Promoting more scientific vocations
The initiative was promoted since 2019 by the Guanacaste legislator of the National Liberation Party (PLN), Aida Montiel, who has underlined the value of the project so that Costa Rica can enter into agreements with international agencies, including NASA, and to “promote more scientific vocations.” .
His office assures that, only with the amount of the surpluses, the entity could be financed with amounts of between ¢ 2,000 million and ¢ 3,000 million in the next four years. The contribution would be made by public entities for five years, with the exception of the Central Government, municipalities, the Costa Rican Social Security Fund (CCSS), the Costa Rican Electricity Institute (ICE) and Public Universities.
Jonathan Prendas, spokesman for the bloc that voted against the initiative, assured that the decision was made due to substantive disagreements with the initiative, especially because it will use resources that the country currently needs to guarantee its sustainability and could be used for other purposes. As he said, this is what the Ministry of Finance itself told them.
Management bodies and deadlines
The entity will have a Board of Directors and an Executive Directorate. Its board of directors will be made up of five people: those who hold the positions of minister or vice minister of the Micitt and the Chancellery; who exercises the General Directorate of Civil Aviation (DGAC), a representative of the private aerospace sector designated by the Ministry of Economy, Industry and Commerce (MEIC); and a representative of the National Council of Rectors (Conare).

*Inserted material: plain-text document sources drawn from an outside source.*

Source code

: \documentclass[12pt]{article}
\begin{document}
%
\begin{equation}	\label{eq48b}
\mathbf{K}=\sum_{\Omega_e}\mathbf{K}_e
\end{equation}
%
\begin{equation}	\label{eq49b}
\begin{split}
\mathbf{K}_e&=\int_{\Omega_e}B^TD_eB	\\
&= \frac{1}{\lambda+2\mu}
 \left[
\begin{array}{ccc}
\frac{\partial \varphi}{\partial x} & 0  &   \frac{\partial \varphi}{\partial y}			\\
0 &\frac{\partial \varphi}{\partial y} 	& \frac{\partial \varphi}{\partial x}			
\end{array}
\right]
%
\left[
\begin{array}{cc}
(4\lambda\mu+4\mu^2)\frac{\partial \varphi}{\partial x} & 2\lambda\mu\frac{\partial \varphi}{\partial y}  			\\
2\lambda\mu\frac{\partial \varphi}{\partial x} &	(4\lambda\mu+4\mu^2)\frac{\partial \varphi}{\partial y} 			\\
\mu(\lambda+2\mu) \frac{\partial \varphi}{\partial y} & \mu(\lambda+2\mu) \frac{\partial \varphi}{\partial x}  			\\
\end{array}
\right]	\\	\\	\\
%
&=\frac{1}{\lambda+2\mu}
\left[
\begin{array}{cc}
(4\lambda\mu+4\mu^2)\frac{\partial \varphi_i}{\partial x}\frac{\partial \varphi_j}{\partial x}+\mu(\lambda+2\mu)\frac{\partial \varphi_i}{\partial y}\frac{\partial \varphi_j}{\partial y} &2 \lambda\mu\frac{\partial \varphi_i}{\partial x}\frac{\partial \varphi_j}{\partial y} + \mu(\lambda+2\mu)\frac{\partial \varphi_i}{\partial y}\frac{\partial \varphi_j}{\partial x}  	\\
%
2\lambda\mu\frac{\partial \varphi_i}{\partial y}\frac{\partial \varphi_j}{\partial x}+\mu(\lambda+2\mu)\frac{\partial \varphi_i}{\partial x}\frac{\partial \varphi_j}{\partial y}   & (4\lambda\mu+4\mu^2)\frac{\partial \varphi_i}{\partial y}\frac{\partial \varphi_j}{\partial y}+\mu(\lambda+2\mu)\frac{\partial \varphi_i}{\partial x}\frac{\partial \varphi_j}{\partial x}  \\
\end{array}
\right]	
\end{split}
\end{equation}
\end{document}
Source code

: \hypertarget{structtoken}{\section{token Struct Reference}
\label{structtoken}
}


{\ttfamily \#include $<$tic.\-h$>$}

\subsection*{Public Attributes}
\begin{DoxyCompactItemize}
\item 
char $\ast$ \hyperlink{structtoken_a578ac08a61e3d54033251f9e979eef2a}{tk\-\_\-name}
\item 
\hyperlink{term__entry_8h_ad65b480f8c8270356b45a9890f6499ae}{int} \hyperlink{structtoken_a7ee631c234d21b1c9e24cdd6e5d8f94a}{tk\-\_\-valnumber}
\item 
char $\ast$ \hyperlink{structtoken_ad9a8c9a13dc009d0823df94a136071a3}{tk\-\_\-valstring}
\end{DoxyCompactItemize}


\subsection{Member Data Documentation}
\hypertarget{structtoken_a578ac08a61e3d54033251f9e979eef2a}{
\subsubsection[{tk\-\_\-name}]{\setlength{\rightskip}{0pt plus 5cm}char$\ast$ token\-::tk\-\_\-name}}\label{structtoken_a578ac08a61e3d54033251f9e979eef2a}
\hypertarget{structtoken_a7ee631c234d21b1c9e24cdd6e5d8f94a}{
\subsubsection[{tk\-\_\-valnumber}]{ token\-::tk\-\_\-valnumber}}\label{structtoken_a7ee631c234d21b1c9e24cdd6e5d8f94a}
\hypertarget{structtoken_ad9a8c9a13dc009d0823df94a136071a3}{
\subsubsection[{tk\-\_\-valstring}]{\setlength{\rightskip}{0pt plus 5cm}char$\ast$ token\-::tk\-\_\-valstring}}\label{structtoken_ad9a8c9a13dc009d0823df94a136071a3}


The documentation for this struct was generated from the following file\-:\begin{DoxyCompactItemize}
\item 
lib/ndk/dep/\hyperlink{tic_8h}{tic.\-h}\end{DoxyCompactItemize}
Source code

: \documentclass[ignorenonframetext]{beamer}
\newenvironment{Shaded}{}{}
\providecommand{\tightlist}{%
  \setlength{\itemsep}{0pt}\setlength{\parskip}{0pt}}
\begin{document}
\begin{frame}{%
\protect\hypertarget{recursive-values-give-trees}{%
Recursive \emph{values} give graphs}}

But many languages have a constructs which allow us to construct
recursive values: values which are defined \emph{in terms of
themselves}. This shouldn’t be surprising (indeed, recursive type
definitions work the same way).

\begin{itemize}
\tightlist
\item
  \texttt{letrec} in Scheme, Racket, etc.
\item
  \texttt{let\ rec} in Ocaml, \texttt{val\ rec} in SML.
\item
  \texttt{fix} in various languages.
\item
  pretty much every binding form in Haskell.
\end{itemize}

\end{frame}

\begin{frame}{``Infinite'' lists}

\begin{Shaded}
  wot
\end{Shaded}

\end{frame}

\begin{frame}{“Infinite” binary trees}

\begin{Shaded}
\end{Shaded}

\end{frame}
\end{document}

For its part, the executive management will exercise it every five years, with evaluations every two years, by a person appointed by the Council.
The project gives 45 calendar days for the formation of the Board of Directors, 30 additional calendar days for the appointment of the Executive Directorate and 90 additional days for the “definition of the general lines of the strategic framework of the ACS”.
Likewise, it establishes that whoever holds the Directorate must present a strategic plan within 180 calendar days after his appointment and that within 30 calendar days he must initiate the steps to locate the land in Liberia to build the Space Center, which must be acquired through of a purchase or donation.
“The Board of Directors of the Agency will fill out, within a period not exceeding one year from the appointment of the person who exercises the Executive Direction, the acquisition or donation of the land where the Guanacaste Space Center will be installed”, says the text on that last point.
The bill was finally approved this week despite questions from the Comptroller General’s Office (CGR), which warned of a “lack of clarity” regarding the long-term financing of the initiative. The technical body pointed out, last June, that it lacked support to determine the sustainability and the opportunity to create the new public entity, even more so given the complex situation of state public finances and the effects of the new coronavirus SARS-CoV Pandemic.
The deputies trust that the revenues of the entity will allow to overcome these doubts. This was stated by the independent legislator Zoila Volio in the legislative plenary session, when she emphasized the benefits that the country is expected to advance in the exploration of these types of industries.